Pull each line containing "places" from the data.

═════ Source material ═════

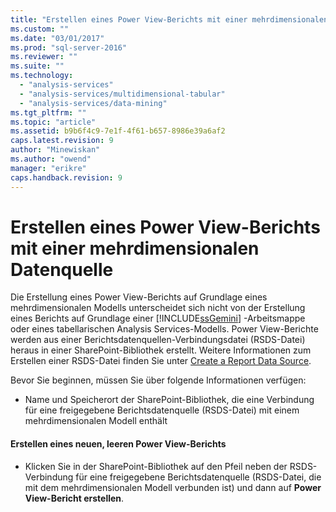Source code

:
 ```yaml
---
title: "Erstellen eines Power View-Berichts mit einer mehrdimensionalen Datenquelle | Microsoft Docs"
ms.custom: ""
ms.date: "03/01/2017"
ms.prod: "sql-server-2016"
ms.reviewer: ""
ms.suite: ""
ms.technology: 
  - "analysis-services"
  - "analysis-services/multidimensional-tabular"
  - "analysis-services/data-mining"
ms.tgt_pltfrm: ""
ms.topic: "article"
ms.assetid: b9b6f4c9-7e1f-4f61-b657-8986e39a6af2
caps.latest.revision: 9
author: "Minewiskan"
ms.author: "owend"
manager: "erikre"
caps.handback.revision: 9
---
```

# Erstellen eines Power View-Berichts mit einer mehrdimensionalen Datenquelle
  Die Erstellung eines Power View-Berichts auf Grundlage eines mehrdimensionalen Modells unterscheidet sich nicht von der Erstellung eines Berichts auf Grundlage einer [!INCLUDE[ssGemini](../../includes/ssgemini-md.md)] -Arbeitsmappe oder eines tabellarischen Analysis Services-Modells. Power View-Berichte werden aus einer Berichtsdatenquellen-Verbindungsdatei (RSDS-Datei) heraus in einer SharePoint-Bibliothek erstellt. Weitere Informationen zum Erstellen einer RSDS-Datei finden Sie unter [Create a Report Data Source](../../analysis-services/multidimensional-models/create-a-report-data-source.md).  
  
 Bevor Sie beginnen, müssen Sie über folgende Informationen verfügen:  
  
-   Name und Speicherort der SharePoint-Bibliothek, die eine Verbindung für eine freigegebene Berichtsdatenquelle (RSDS-Datei) mit einem mehrdimensionalen Modell enthält  
  
#### Erstellen eines neuen, leeren Power View-Berichts  
  
-   Klicken Sie in der SharePoint-Bibliothek auf den Pfeil neben der RSDS-Verbindung für eine freigegebene Berichtsdatenquelle (RSDS-Datei, die mit dem mehrdimensionalen Modell verbunden ist) und dann auf **Power View-Bericht erstellen**.  
  
  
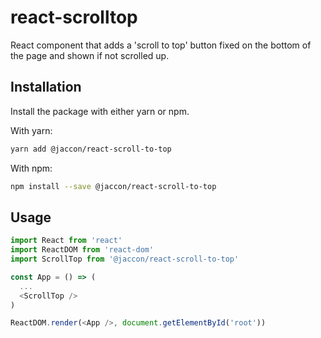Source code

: # react-scrolltop

React component that adds a 'scroll to top' button fixed on the bottom of the page and shown if not scrolled up.


## Installation

Install the package with either yarn or npm.

With yarn:

```sh
yarn add @jaccon/react-scroll-to-top
```

With npm:

```sh
npm install --save @jaccon/react-scroll-to-top
```

## Usage

```js
import React from 'react'
import ReactDOM from 'react-dom'
import ScrollTop from '@jaccon/react-scroll-to-top'

const App = () => (
  ...
  <ScrollTop />
)

ReactDOM.render(<App />, document.getElementById('root'))
```
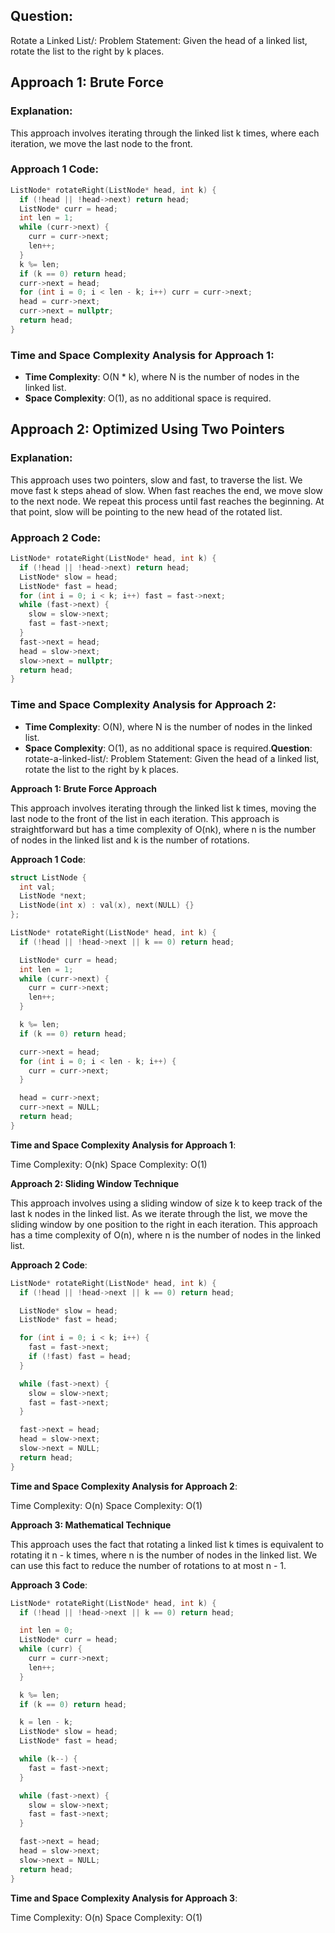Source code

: ## Question:
Rotate a Linked List/: Problem Statement: Given the head of a linked list, rotate the list to the right by k places.

## Approach 1: Brute Force

### Explanation:
This approach involves iterating through the linked list k times, where each iteration, we move the last node to the front.

### Approach 1 Code:
```cpp
ListNode* rotateRight(ListNode* head, int k) {
  if (!head || !head->next) return head;
  ListNode* curr = head;
  int len = 1;
  while (curr->next) {
    curr = curr->next;
    len++;
  }
  k %= len;
  if (k == 0) return head;
  curr->next = head;
  for (int i = 0; i < len - k; i++) curr = curr->next;
  head = curr->next;
  curr->next = nullptr;
  return head;
}
```

### Time and Space Complexity Analysis for Approach 1:
- **Time Complexity**: O(N * k), where N is the number of nodes in the linked list.
- **Space Complexity**: O(1), as no additional space is required.

## Approach 2: Optimized Using Two Pointers

### Explanation:
This approach uses two pointers, slow and fast, to traverse the list. We move fast k steps ahead of slow. When fast reaches the end, we move slow to the next node. We repeat this process until fast reaches the beginning. At that point, slow will be pointing to the new head of the rotated list.

### Approach 2 Code:
```cpp
ListNode* rotateRight(ListNode* head, int k) {
  if (!head || !head->next) return head;
  ListNode* slow = head;
  ListNode* fast = head;
  for (int i = 0; i < k; i++) fast = fast->next;
  while (fast->next) {
    slow = slow->next;
    fast = fast->next;
  }
  fast->next = head;
  head = slow->next;
  slow->next = nullptr;
  return head;
}
```

### Time and Space Complexity Analysis for Approach 2:
- **Time Complexity**: O(N), where N is the number of nodes in the linked list.
- **Space Complexity**: O(1), as no additional space is required.**Question**: rotate-a-linked-list/: Problem Statement: Given the head of a linked list, rotate the list to the right by k places.

**Approach 1: Brute Force Approach**

This approach involves iterating through the linked list k times, moving the last node to the front of the list in each iteration. This approach is straightforward but has a time complexity of O(nk), where n is the number of nodes in the linked list and k is the number of rotations.

**Approach 1 Code**:

```cpp
struct ListNode {
  int val;
  ListNode *next;
  ListNode(int x) : val(x), next(NULL) {}
};

ListNode* rotateRight(ListNode* head, int k) {
  if (!head || !head->next || k == 0) return head;

  ListNode* curr = head;
  int len = 1;
  while (curr->next) {
    curr = curr->next;
    len++;
  }

  k %= len;
  if (k == 0) return head;

  curr->next = head;
  for (int i = 0; i < len - k; i++) {
    curr = curr->next;
  }

  head = curr->next;
  curr->next = NULL;
  return head;
}
```

**Time and Space Complexity Analysis for Approach 1**:

Time Complexity: O(nk)
Space Complexity: O(1)

**Approach 2: Sliding Window Technique**

This approach involves using a sliding window of size k to keep track of the last k nodes in the linked list. As we iterate through the list, we move the sliding window by one position to the right in each iteration. This approach has a time complexity of O(n), where n is the number of nodes in the linked list.

**Approach 2 Code**:

```cpp
ListNode* rotateRight(ListNode* head, int k) {
  if (!head || !head->next || k == 0) return head;

  ListNode* slow = head;
  ListNode* fast = head;

  for (int i = 0; i < k; i++) {
    fast = fast->next;
    if (!fast) fast = head;
  }

  while (fast->next) {
    slow = slow->next;
    fast = fast->next;
  }

  fast->next = head;
  head = slow->next;
  slow->next = NULL;
  return head;
}
```

**Time and Space Complexity Analysis for Approach 2**:

Time Complexity: O(n)
Space Complexity: O(1)

**Approach 3: Mathematical Technique**

This approach uses the fact that rotating a linked list k times is equivalent to rotating it n - k times, where n is the number of nodes in the linked list. We can use this fact to reduce the number of rotations to at most n - 1.

**Approach 3 Code**:

```cpp
ListNode* rotateRight(ListNode* head, int k) {
  if (!head || !head->next || k == 0) return head;

  int len = 0;
  ListNode* curr = head;
  while (curr) {
    curr = curr->next;
    len++;
  }

  k %= len;
  if (k == 0) return head;

  k = len - k;
  ListNode* slow = head;
  ListNode* fast = head;

  while (k--) {
    fast = fast->next;
  }

  while (fast->next) {
    slow = slow->next;
    fast = fast->next;
  }

  fast->next = head;
  head = slow->next;
  slow->next = NULL;
  return head;
}
```

**Time and Space Complexity Analysis for Approach 3**:

Time Complexity: O(n)
Space Complexity: O(1)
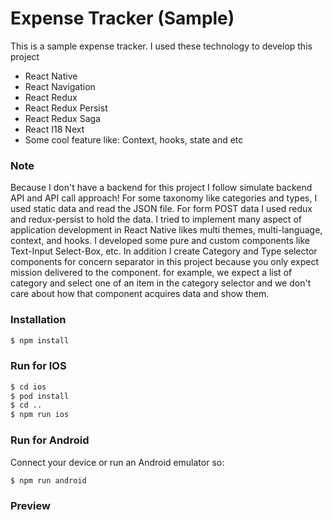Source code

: # Expense Tracker (Sample)

This is a sample expense tracker. I used these technology to develop this project
  - React Native
  - React Navigation
  - React Redux
  - React Redux Persist
  - React Redux Saga
  - React I18 Next
  - Some cool feature like: Context, hooks, state and etc

### Note
Because I don't have a backend for this project I follow simulate backend API and API call approach! For some taxonomy like categories and types, I used static data and read the JSON file. For form POST data I used redux and redux-persist to hold the data.
I tried to implement many aspect of application development in React Native likes  multi themes, multi-language, context, and hooks.
I developed some pure and custom components like Text-Input Select-Box, etc. In addition I create Category and Type selector components for concern separator in this project because you only expect mission delivered to the component. for example, we expect a list of category and select one of an item in the category selector and we don't care about how that component acquires data and show them.

### Installation
```sh
$ npm install
```

### Run for IOS
```sh
$ cd ios
$ pod install
$ cd ..
$ npm run ios
```

### Run for Android
Connect your device or run an Android emulator so:
```sh
$ npm run android
```

### Preview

═════

Written response.
Rotate a Linked List/: Problem Statement: Given the head of a linked list, rotate the list to the right by k places.
- **Space Complexity**: O(1), as no additional space is required.**Question**: rotate-a-linked-list/: Problem Statement: Given the head of a linked list, rotate the list to the right by k places.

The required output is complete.